Every so often I get a reader question that says something like this: “My family wants to visit central London in July, we live in Athens. Which home exchange network should we join?” It’s a good question. You might be inspired to get started with home exchange specifically for an upcoming trip. And it’s not easy to figure out which network gives the best odds of success for that trip.
I actually did receive a question just like this (but with more detail about the family) a few weeks ago. While not impossible to plan a summer swap in mid-April, it’s a bit late in the game. Especially for a new swapper who might need to build up some trust with potential exchange partners. And central London is a very popular place to visit, so folks with a flat large enough to accommodate this family likely have their pick of swap offers.
I don’t want to discourage people from getting involved in home exchange. But I also don’t want people to jump in with just one specific goal, and when they can’t find that perfect swap, decide home exchange isn’t for them. So my answer to this question is two fold.

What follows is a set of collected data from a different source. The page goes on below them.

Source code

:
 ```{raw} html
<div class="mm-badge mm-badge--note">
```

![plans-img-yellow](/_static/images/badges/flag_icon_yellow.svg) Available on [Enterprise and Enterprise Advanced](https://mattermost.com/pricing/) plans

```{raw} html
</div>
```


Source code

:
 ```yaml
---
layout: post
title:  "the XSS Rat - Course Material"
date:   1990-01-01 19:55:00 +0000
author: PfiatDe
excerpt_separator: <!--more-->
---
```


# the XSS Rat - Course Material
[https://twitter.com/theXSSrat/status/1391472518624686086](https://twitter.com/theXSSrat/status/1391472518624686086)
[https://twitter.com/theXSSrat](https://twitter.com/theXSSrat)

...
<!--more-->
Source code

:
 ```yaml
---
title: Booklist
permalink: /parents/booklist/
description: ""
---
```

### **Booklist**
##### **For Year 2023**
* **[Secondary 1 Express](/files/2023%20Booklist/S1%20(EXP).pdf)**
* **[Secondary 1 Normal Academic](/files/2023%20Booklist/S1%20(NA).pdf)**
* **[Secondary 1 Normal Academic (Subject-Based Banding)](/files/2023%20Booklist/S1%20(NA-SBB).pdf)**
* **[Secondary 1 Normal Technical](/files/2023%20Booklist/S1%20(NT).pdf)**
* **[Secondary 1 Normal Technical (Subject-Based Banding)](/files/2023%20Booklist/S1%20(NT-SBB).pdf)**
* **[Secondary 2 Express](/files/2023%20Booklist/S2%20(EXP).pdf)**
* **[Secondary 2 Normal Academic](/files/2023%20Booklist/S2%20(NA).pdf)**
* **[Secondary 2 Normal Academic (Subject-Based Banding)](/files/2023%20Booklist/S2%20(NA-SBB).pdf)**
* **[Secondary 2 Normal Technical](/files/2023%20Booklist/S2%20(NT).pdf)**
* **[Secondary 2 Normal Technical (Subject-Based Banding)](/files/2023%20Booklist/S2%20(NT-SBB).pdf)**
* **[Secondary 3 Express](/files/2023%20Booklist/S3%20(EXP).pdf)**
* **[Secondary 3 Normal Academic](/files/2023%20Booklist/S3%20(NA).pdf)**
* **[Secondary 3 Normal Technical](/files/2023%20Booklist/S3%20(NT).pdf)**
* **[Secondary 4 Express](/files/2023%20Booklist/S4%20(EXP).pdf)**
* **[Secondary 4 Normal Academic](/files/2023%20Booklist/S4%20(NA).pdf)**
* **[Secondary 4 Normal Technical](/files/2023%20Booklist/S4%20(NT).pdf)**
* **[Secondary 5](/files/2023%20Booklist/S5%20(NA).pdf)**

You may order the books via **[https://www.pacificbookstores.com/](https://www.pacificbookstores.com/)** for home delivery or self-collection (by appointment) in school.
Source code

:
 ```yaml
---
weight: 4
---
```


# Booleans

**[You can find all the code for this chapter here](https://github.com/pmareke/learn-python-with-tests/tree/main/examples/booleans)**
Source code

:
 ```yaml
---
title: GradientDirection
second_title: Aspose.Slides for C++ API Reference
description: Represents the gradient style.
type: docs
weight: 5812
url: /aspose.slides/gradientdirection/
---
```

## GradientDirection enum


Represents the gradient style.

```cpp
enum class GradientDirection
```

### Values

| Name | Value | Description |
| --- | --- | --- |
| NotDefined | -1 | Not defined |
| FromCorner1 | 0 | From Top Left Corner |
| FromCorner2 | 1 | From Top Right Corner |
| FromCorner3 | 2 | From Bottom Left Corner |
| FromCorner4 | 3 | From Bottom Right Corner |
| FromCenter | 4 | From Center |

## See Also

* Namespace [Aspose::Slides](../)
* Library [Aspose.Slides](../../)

First, run some test searches on networks you might want to join. Many exchange networks allow people to search the listing to see how many members live in your desired destinations. Some even let you do reverse searches to see how many people want to visit your city. This is good research to do before joining a network, if it’s possible. If this isn’t possible (ideally because the network is protecting our data), check out my spreadsheet of networks and my reviews for data on their geographic distribution of member.
My second suggestion is to think more broadly about future travel interests. After this central London visit, what other places will you want to go? Maybe you only want to visit Europe, in which case a home exchange network focused in that region is a good choice. Maybe you want the flexibility to do points-based exchanges. Or maybe you feel strongly that home exchanges should only be simultaneous, direct swaps.
Home exchange isn’t something you get involved in just for one trip. It’s something most people do to enjoy a better way of traveling. So it’s good to think a bit more long term as you’re likely to get hooked after the first swap. Or maybe you’re just dipping your toe in and don’t want to pay for membership yet. In this case there are a few free home swap networks that might be a good pick.
I know this isn’t the answer first time swappers are looking for. But I don’t think there’s an easy answer to the best network for a very specific travel plan.